The political production editor at the British newspaper The Guardian summed it up well: “Many developing countries have done exactly what free market evangelists such as the International Monetary Fund told them to and have failed to see the benefits. The truth is that no industrialised society developed through such policies. American businesses were protected from foreign competition in the 19th century, as were companies in more recent “success stories” such as South Korea. Faith in the free market contradicts history and statistical evidence.”
And yet I have literally heard expatriates from affluent first world countries harping on about why globalization is the key when they have taken up residence in a much less affluent second world nation.
And another reason why you should perhaps think before you speak…
If you decide to speak out and speak up and openly complain and criticise the political system in your new nation without actually knowing what you’re truly saying, the ramifications of what you say could have very far-reaching consequences.

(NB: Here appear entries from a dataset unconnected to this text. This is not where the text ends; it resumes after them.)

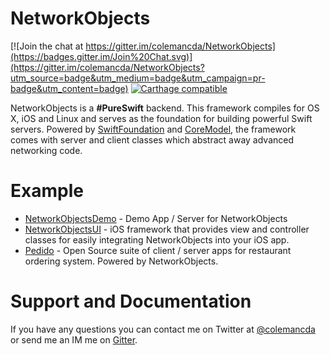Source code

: NetworkObjects 
==============

[![Join the chat at https://gitter.im/colemancda/NetworkObjects](https://badges.gitter.im/Join%20Chat.svg)](https://gitter.im/colemancda/NetworkObjects?utm_source=badge&utm_medium=badge&utm_campaign=pr-badge&utm_content=badge) [![Carthage compatible](https://img.shields.io/badge/Carthage-compatible-4BC51D.svg?style=flat)](https://github.com/Carthage/Carthage)

NetworkObjects is a **#PureSwift** backend. This framework compiles for OS X, iOS and Linux and serves as the foundation for building powerful Swift servers. Powered by [SwiftFoundation](https://github.com/PureSwift/SwiftFoundation) and [CoreModel](https://github.com/PureSwift/CoreModel), the framework comes with server and client classes which abstract away advanced networking code.

# Example

- [NetworkObjectsDemo](https://github.com/colemancda/NetworkObjectsDemo) - Demo App / Server for NetworkObjects
- [NetworkObjectsUI](https://github.com/colemancda/NetworkObjectsUI) - iOS framework that provides view and controller classes for easily integrating NetworkObjects into your iOS app.
- [Pedido](https://github.com/colemancda/Pedido) - Open Source suite of client / server apps for restaurant ordering system. Powered by NetworkObjects.

# Support and Documentation

If you have any questions you can contact me on Twitter at [@colemancda](https://twitter.com/colemancda) or send me an IM me on [Gitter](https://gitter.im/colemancda/NetworkObjects?utm_source=badge&utm_medium=badge&utm_campaign=pr-badge&utm_content=badge).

At best your hosts may wonder why you don’t just leave, and at worst they may actually encourage you to get out!
I was recently contacted by a group of disgruntled expatriates living abroad in a developing nation; they were complaining that their real estate rights were being deliberately overlooked by local and national politicians. They were doing everything they could to raise the profile of their complaint because they genuinely felt that racism was inherent in the political system locally, and they wanted to make this known internationally.
However, the country in question is a developing nation where there are massive internal and external political and economic issues that the country’s government is actively trying to tackle. As a result, real estate rights for foreign citizens are unfortunately so far down the political agenda that they may never be heard or considered, let alone resolved. What’s more, the real estate rights for local citizens are equally as poorly legislated for…
In other words, the expatriates had got it wrong – and their ill informed opinion had driven them to widely deliver and promote a message that undermined the local political situation in their new nation of residence.
It is absolutely right that expatriates take a deep and genuine, lasting and significant interest in their new nation of residence. I even believe that in some circumstances it’s right that long-term citizens have the right to vote and even run for political office.
I also believe utterly in freedom of speech.
However, when anyone expounds on subjects they know little about, it’s not big and it’s not clever…and when it comes to expats talking about local politics if they have no understanding of local political matters, their ignorant opinions and baseless judgments can undermine and alienate.
Therefore, I really do urge all expats to be careful, and to really think deeply before they begin ‘sharing’ their own opinions about the politics and politicians in their newly adopted nation.